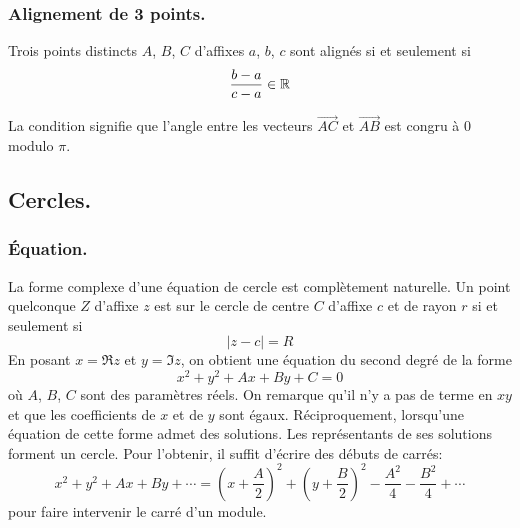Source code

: \subsubsection{Alignement de 3 points.}
\begin{prop}
  Trois points distincts $A$, $B$, $C$ d'affixes $a$, $b$, $c$ sont alignés si et seulement si
  \begin{displaymath}
    \frac{b-a}{c-a} \in \mathbb{R}
  \end{displaymath}
\end{prop}
\begin{demo}
  La condition signifie que l'angle entre les vecteurs $\overrightarrow{AC}$ et $\overrightarrow{AB}$ est congru à $0$ modulo $\pi$.
\end{demo}


\subsection{Cercles.}
\subsubsection{\'Equation.}
La forme complexe d'une équation de cercle est complètement naturelle. Un point quelconque $Z$ d'affixe $z$ est sur le cercle de centre $C$ d'affixe $c$ et de rayon $r$ si et seulement si 
\begin{displaymath}
 |z-c| = R
\end{displaymath}
En posant $x=\Re z$ et $y = \Im z$, on obtient une équation du second degré de la forme 
\begin{displaymath}
  x^2 + y ^2 + A x + By + C = 0
\end{displaymath}
où $A$, $B$, $C$ sont des paramètres réels. On remarque qu'il n'y a pas de terme en $xy$ et que les coefficients de $x$ et de $y$ sont égaux.\newline
Réciproquement, lorsqu'une équation de cette forme admet des solutions. Les représentants de ses solutions forment un cercle. Pour l'obtenir, il suffit d'écrire des débuts de carrés:
\begin{displaymath}
x^2 + y^2 + Ax + By + \cdots = (x+\frac{A}{2})^2 + (y+\frac{B}{2})^2 -\frac{A^2}{4} - \frac{B^2}{4} + \cdots  
\end{displaymath}
pour faire intervenir le carré d'un module.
=-=-=-=-=
WHAT YOU SHOULD DO:
Filter the entries and copy each line with "équation".

SOLUTION TO THIS PROBLEM:
La forme complexe d'une équation de cercle est complètement naturelle. Un point quelconque $Z$ d'affixe $z$ est sur le cercle de centre $C$ d'affixe $c$ et de rayon $r$ si et seulement si 
En posant $x=\Re z$ et $y = \Im z$, on obtient une équation du second degré de la forme 
Réciproquement, lorsqu'une équation de cette forme admet des solutions. Les représentants de ses solutions forment un cercle. Pour l'obtenir, il suffit d'écrire des débuts de carrés:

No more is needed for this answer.